» **What you should do**: Restate the records that follow word for word; no pictures should appear.

╭──

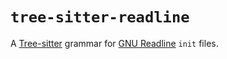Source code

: # `tree-sitter-readline`

A [Tree-sitter](https://tree-sitter.github.io/tree-sitter/) grammar for
[GNU Readline](https://www.gnu.org/software/bash/manual/html_node/Readline-Init-File-Syntax.html)
`init` files.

╰──

» **Exercise response**:
Source code

: # `tree-sitter-readline`

A [Tree-sitter](https://tree-sitter.github.io/tree-sitter/) grammar for
[GNU Readline](https://www.gnu.org/software/bash/manual/html_node/Readline-Init-File-Syntax.html)
`init` files.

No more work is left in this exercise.